*** Begin section ***
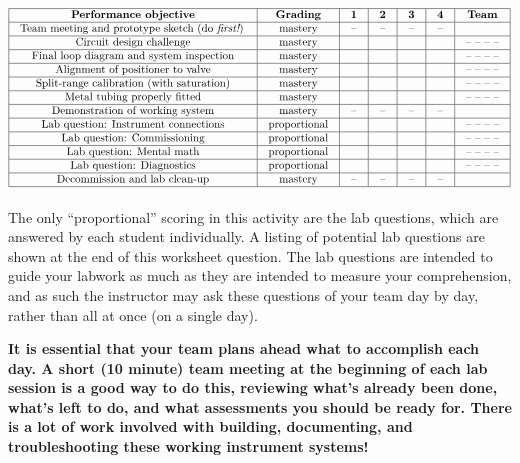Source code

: $$\vbox{\offinterlineskip
\halign{\strut
\vrule \quad\hfil # \ \hfil & 
\vrule \quad\hfil # \ \hfil & 
\vrule \quad\hfil # \ \hfil & 
\vrule \quad\hfil # \ \hfil & 
\vrule \quad\hfil # \ \hfil & 
\vrule \quad\hfil # \ \hfil & 
\vrule \quad\hfil # \ \hfil \vrule \cr
\noalign{\hrule}
%
{\bf Performance objective} & {\bf Grading} & {\bf 1} & {\bf 2} & {\bf 3} & {\bf 4} & {\bf Team} \cr
%
\noalign{\hrule}
%
Team meeting and prototype sketch (do {\it first!}) & mastery & -- & -- & -- & -- & \cr
%
\noalign{\hrule}
%
Circuit design challenge & mastery & & & & & -- -- -- -- \cr
%
\noalign{\hrule}
%
Final loop diagram and system inspection & mastery & & & & & -- -- -- -- \cr
%
\noalign{\hrule}
%
Alignment of positioner to valve & mastery & & & & & -- -- -- -- \cr
%
\noalign{\hrule}
%
Split-range calibration (with saturation) & mastery & & & & & -- -- -- -- \cr
%
\noalign{\hrule}
%
Metal tubing properly fitted & mastery & & & & & -- -- -- -- \cr
%
\noalign{\hrule}
%
Demonstration of working system & mastery & -- & -- & -- & -- & \cr
%
\noalign{\hrule}
%
Lab question: Instrument connections & proportional &  &  &  &  & -- -- -- -- \cr
%
\noalign{\hrule}
%
Lab question: Commissioning & proportional &  &  &  &  & -- -- -- -- \cr
%
\noalign{\hrule}
%
Lab question: Mental math & proportional &  &  &  &  & -- -- -- -- \cr
%
\noalign{\hrule}
%
Lab question: Diagnostics & proportional &  &  &  &  & -- -- -- -- \cr
%
\noalign{\hrule}
%
Decommission and lab clean-up & mastery & -- & -- & -- & -- &  \cr
%
\noalign{\hrule}
} %
}$$ %

The only ``proportional'' scoring in this activity are the lab questions, which are answered by each student individually.  A listing of potential lab questions are shown at the end of this worksheet question.  The lab questions are intended to guide your labwork as much as they are intended to measure your comprehension, and as such the instructor may ask these questions of your team day by day, rather than all at once (on a single day).


{\bf It is essential that your team plans ahead what to accomplish each day.  A short (10 minute) team meeting at the beginning of each lab session is a good way to do this, reviewing what's already been done, what's left to do, and what assessments you should be ready for.  There is a lot of work involved with building, documenting, and troubleshooting these working instrument systems!}

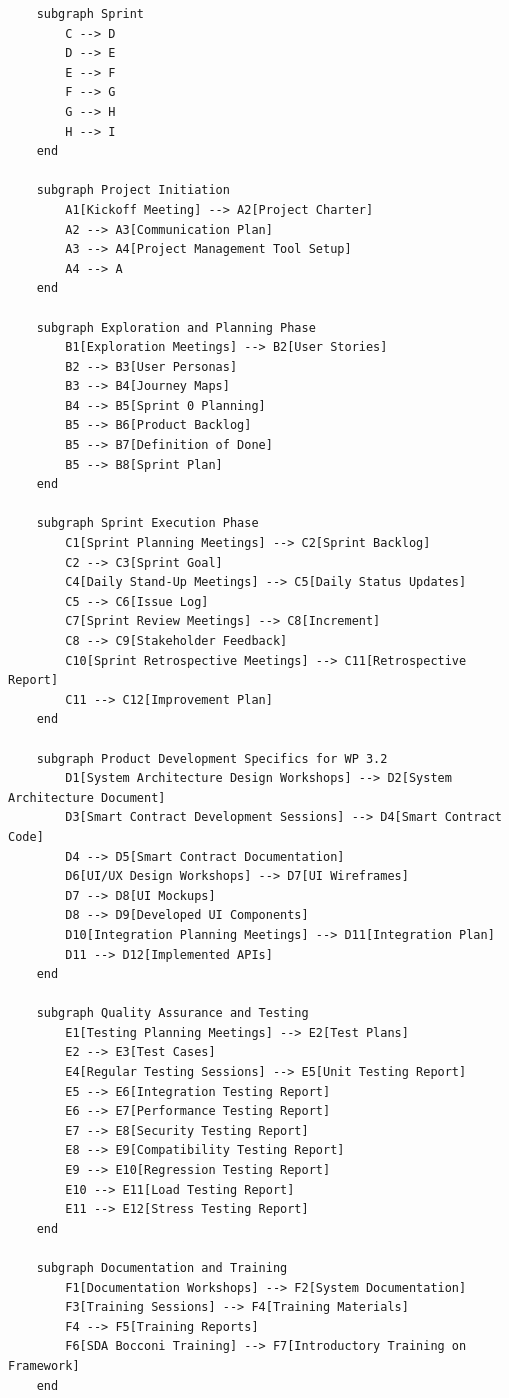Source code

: \documentclass[
  letterpaper,
  DIV=11,
  numbers=noendperiod]{scrreprt}
\begin{document}
\begin{verbatim}
    subgraph Sprint
        C --> D
        D --> E
        E --> F
        F --> G
        G --> H
        H --> I
    end

    subgraph Project Initiation
        A1[Kickoff Meeting] --> A2[Project Charter]
        A2 --> A3[Communication Plan]
        A3 --> A4[Project Management Tool Setup]
        A4 --> A
    end

    subgraph Exploration and Planning Phase
        B1[Exploration Meetings] --> B2[User Stories]
        B2 --> B3[User Personas]
        B3 --> B4[Journey Maps]
        B4 --> B5[Sprint 0 Planning]
        B5 --> B6[Product Backlog]
        B5 --> B7[Definition of Done]
        B5 --> B8[Sprint Plan]
    end

    subgraph Sprint Execution Phase
        C1[Sprint Planning Meetings] --> C2[Sprint Backlog]
        C2 --> C3[Sprint Goal]
        C4[Daily Stand-Up Meetings] --> C5[Daily Status Updates]
        C5 --> C6[Issue Log]
        C7[Sprint Review Meetings] --> C8[Increment]
        C8 --> C9[Stakeholder Feedback]
        C10[Sprint Retrospective Meetings] --> C11[Retrospective Report]
        C11 --> C12[Improvement Plan]
    end

    subgraph Product Development Specifics for WP 3.2
        D1[System Architecture Design Workshops] --> D2[System Architecture Document]
        D3[Smart Contract Development Sessions] --> D4[Smart Contract Code]
        D4 --> D5[Smart Contract Documentation]
        D6[UI/UX Design Workshops] --> D7[UI Wireframes]
        D7 --> D8[UI Mockups]
        D8 --> D9[Developed UI Components]
        D10[Integration Planning Meetings] --> D11[Integration Plan]
        D11 --> D12[Implemented APIs]
    end

    subgraph Quality Assurance and Testing
        E1[Testing Planning Meetings] --> E2[Test Plans]
        E2 --> E3[Test Cases]
        E4[Regular Testing Sessions] --> E5[Unit Testing Report]
        E5 --> E6[Integration Testing Report]
        E6 --> E7[Performance Testing Report]
        E7 --> E8[Security Testing Report]
        E8 --> E9[Compatibility Testing Report]
        E9 --> E10[Regression Testing Report]
        E10 --> E11[Load Testing Report]
        E11 --> E12[Stress Testing Report]
    end

    subgraph Documentation and Training
        F1[Documentation Workshops] --> F2[System Documentation]
        F3[Training Sessions] --> F4[Training Materials]
        F4 --> F5[Training Reports]
        F6[SDA Bocconi Training] --> F7[Introductory Training on Framework]
    end


\end{verbatim}
\end{document}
*** End section ***
After reading the material above, tally the lines that include the string "Meetings" and give only the number.

Result of this exercise ::
7